# Am I being a FOOL



## jdotty (Oct 18, 2010)

I've been w/my husband for 13 yrs. We met in high school and dated up until I joined the military. At the time, I wanted a better way of life and he didn't. I left for bootcamp....three months after he joined as well. 6 months later we were married. Before we could make plans to be in the same state together, he was kicked out. I was pissed and felt that he should have considered having a wife and household to take care of. By this time were only 19 and 20. Out of anger and frustration, I cheated. Yes, women do it too. Afterwards, I felt cheap and lousy. He had cheated all throughout high school and even after, however I broke our vows. I had suspicions that he had done the same but two wrongs don't make a right. I kept it a secret........at least for a while.

We started our new life and within our first week of living in the same household, he wanted to go back across the world to be with his dysfunctional family and friends. I pleaded, he stayed. His work ethic was great at first, however getting kicked out of the service with no degree or experience landed him various jobs in restaurants. I was happy because a job is a job. Being a breadwinner didn't bother me.....yet. I was informed that I had to deploy, I did my 6 month tour in Iraq, only to find that he had cheated, wrecked my car and received a DUI. To add to that, my husband was a semi alcoholic who snorted coke quite often......but I forgave him......
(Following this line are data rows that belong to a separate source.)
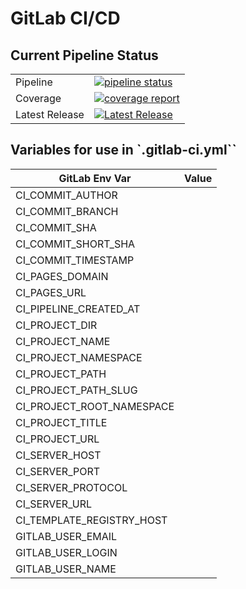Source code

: # GitLab CI/CD

## Current Pipeline Status

|                |                                                                                                                                                                          |
|----------------|--------------------------------------------------------------------------------------------------------------------------------------------------------------------------|
| Pipeline       | [![pipeline status](https://gitlab.eng.vmware.com/sydney/containers/powercli/badges/main/pipeline.svg)](https://gitlab.eng.vmware.com/sydney/containers/powercli/-/commits/main) |
| Coverage       | [![coverage report](https://gitlab.eng.vmware.com/sydney/containers/powercli/badges/main/coverage.svg)](https://gitlab.eng.vmware.com/sydney/containers/powercli/-/commits/main) |
| Latest Release | [![Latest Release](https://gitlab.eng.vmware.com/sydney/containers/powercli/-/badges/release.svg)](https://gitlab.eng.vmware.com/sydney/containers/powercli/-/releases)          |

## Variables for use in `.gitlab-ci.yml``

| GitLab Env Var            | Value |
|---------------------------|-------|
| CI_COMMIT_AUTHOR          |       |
| CI_COMMIT_BRANCH          |       |
| CI_COMMIT_SHA             |       |
| CI_COMMIT_SHORT_SHA       |       |
| CI_COMMIT_TIMESTAMP       |       |
| CI_PAGES_DOMAIN           |       |
| CI_PAGES_URL              |       |
| CI_PIPELINE_CREATED_AT    |       |
| CI_PROJECT_DIR            |       |
| CI_PROJECT_NAME           |       |
| CI_PROJECT_NAMESPACE      |       |
| CI_PROJECT_PATH           |       |
| CI_PROJECT_PATH_SLUG      |       |
| CI_PROJECT_ROOT_NAMESPACE |       |
| CI_PROJECT_TITLE          |       |
| CI_PROJECT_URL            |       |
| CI_SERVER_HOST            |       |
| CI_SERVER_PORT            |       |
| CI_SERVER_PROTOCOL        |       |
| CI_SERVER_URL             |       |
| CI_TEMPLATE_REGISTRY_HOST |       |
| GITLAB_USER_EMAIL         |       |
| GITLAB_USER_LOGIN         |       |
| GITLAB_USER_NAME          |       |
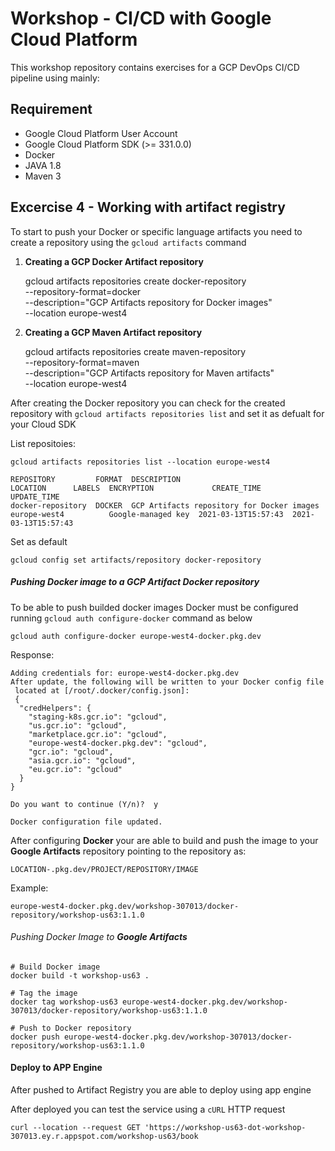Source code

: 
# Workshop - CI/CD with Google Cloud Platform

This workshop repository contains exercises for a GCP DevOps CI/CD pipeline using mainly:


## Requirement

*   Google Cloud Platform User Account
*   Google Cloud Platform SDK (>= 331.0.0)
*	Docker
*	JAVA 1.8
*   Maven 3

## Excercise 4 - Working with artifact registry
To start to push your Docker or specific language artifacts you need to create a repository using the `gcloud artifacts` command 

1.  **Creating a GCP Docker Artifact repository** 

	gcloud artifacts repositories create docker-repository \
	--repository-format=docker \
	--description="GCP Artifacts repository for Docker images" \
	--location europe-west4

2.  **Creating a GCP Maven Artifact repository** 

	gcloud artifacts repositories create maven-repository \
	--repository-format=maven \
	--description="GCP Artifacts repository for Maven artifacts" \
	--location europe-west4

After creating the Docker repository you can check for the created repository with `gcloud artifacts repositories list` and set it as defualt for your Cloud SDK

List repositoies:

	gcloud artifacts repositories list --location europe-west4

	REPOSITORY         FORMAT  DESCRIPTION                                 LOCATION      LABELS  ENCRYPTION          	CREATE_TIME          UPDATE_TIME
	docker-repository  DOCKER  GCP Artifacts repository for Docker images  europe-west4          Google-managed key  2021-03-13T15:57:43  2021-03-13T15:57:43

Set as default
	
	gcloud config set artifacts/repository docker-repository
	

#####	Pushing Docker image to a GCP Artifact Docker repository
To be able to push builded docker images Docker must be configured running `gcloud auth configure-docker` command as below

	gcloud auth configure-docker europe-west4-docker.pkg.dev
	
Response:

	Adding credentials for: europe-west4-docker.pkg.dev
	After update, the following will be written to your Docker config file
	 located at [/root/.docker/config.json]:
	 {
	  "credHelpers": {
	    "staging-k8s.gcr.io": "gcloud",
	    "us.gcr.io": "gcloud",
	    "marketplace.gcr.io": "gcloud",
	    "europe-west4-docker.pkg.dev": "gcloud",
	    "gcr.io": "gcloud",
	    "asia.gcr.io": "gcloud",
	    "eu.gcr.io": "gcloud"
	  }
	}
	
	Do you want to continue (Y/n)?  y
	
	Docker configuration file updated.	
	
After configuring **Docker** your are able to build and push the image to your **Google Artifacts** repository pointing to the repository as:

	LOCATION-.pkg.dev/PROJECT/REPOSITORY/IMAGE

Example:

	europe-west4-docker.pkg.dev/workshop-307013/docker-repository/workshop-us63:1.1.0
  	

###### Pushing Docker Image to **Google Artifacts**

	# Build Docker image
	docker build -t workshop-us63 .
	
	# Tag the image
	docker tag workshop-us63 europe-west4-docker.pkg.dev/workshop-307013/docker-repository/workshop-us63:1.1.0
	
	# Push to Docker repository
	docker push europe-west4-docker.pkg.dev/workshop-307013/docker-repository/workshop-us63:1.1.0
	

#### Deploy to APP Engine
After pushed to Artifact Registry you are able to deploy using app engine





After deployed you can test the service using a `cURL` HTTP request

	curl --location --request GET 'https://workshop-us63-dot-workshop-307013.ey.r.appspot.com/workshop-us63/book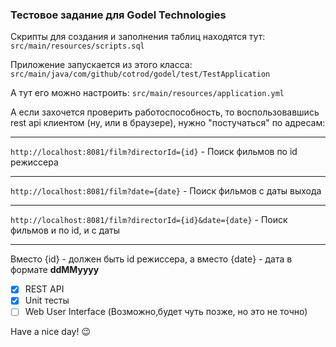 ### Тестовое задание для Godel Technologies 

Скрипты для создания и заполнения таблиц находятся тут:
`src/main/resources/scripts.sql`

Приложение запускается из этого класса:
`src/main/java/com/github/cotrod/godel/test/TestApplication`

А тут его можно настроить:
`src/main/resources/application.yml`

А если захочется проверить работоспособность, то воспользовавшись rest api клиентом (ну, или в браузере), нужно "постучаться" по адресам:
___
`http://localhost:8081/film?directorId={id}` - Поиск фильмов по id режиссера
___
`http://localhost:8081/film?date={date}` - Поиск фильмов с даты выхода
___
`http://localhost:8081/film?directorId={id}&date={date}` - Поиск фильмов и по id, и с даты
___
Вместо {id} - должен быть id режиссера, а вместо {date} - дата в формате **ddMMyyyy**

- [X] REST API
- [X] Unit тесты
- [ ] Web User Interface (Возможно,будет чуть позже, но это не точно)

Have a nice day! :wink:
We moved back to the east coast to my new duty station to be closer to family. Wrong move!! His mom is a drug addict, dad's an alcoholic and the rest of his family are lazy. After 8 months of being at our new place, his sister moved in. She was only twelve, but had issues because of her lack of guidance. No offense, but I was not in the position to play mommy. My husband was working and so was I (I was the breadwinner.....always have been.) Our budget was tight and we were trying to buy a home. She couldn't respect my rules because she came from a place where there were none. She left after two weeks. He resented me for this. I explained to him that I had a career and when I married him, I had no intentions of raising his siblings on top of dealing with his issues

We moved on, but no matter where we relocated, my husband always found loser friends who were not married and complete bums.....You are who you hang around right? The drugs and the drinking continued, he lost numerous jobs....good jobs, staying out all night with his friends....or women. I was fed up, tired, working and felt cheated. I went to school for my job for 2 mos and upon my return, the lights were turned off and my wedding ring, including his, was gone. Never admitted what happen to this day.

At this point the whole submissive wife crap was out the window and far gone with the flow of the river. BAM!! Another deployment for me....and once again, he gets another DUI!! This time he screwed himself horribly. He'd just joined the National Guard.....Luckily he didn't get kicked out again despite his waiver to get back in. I WAS DONE!!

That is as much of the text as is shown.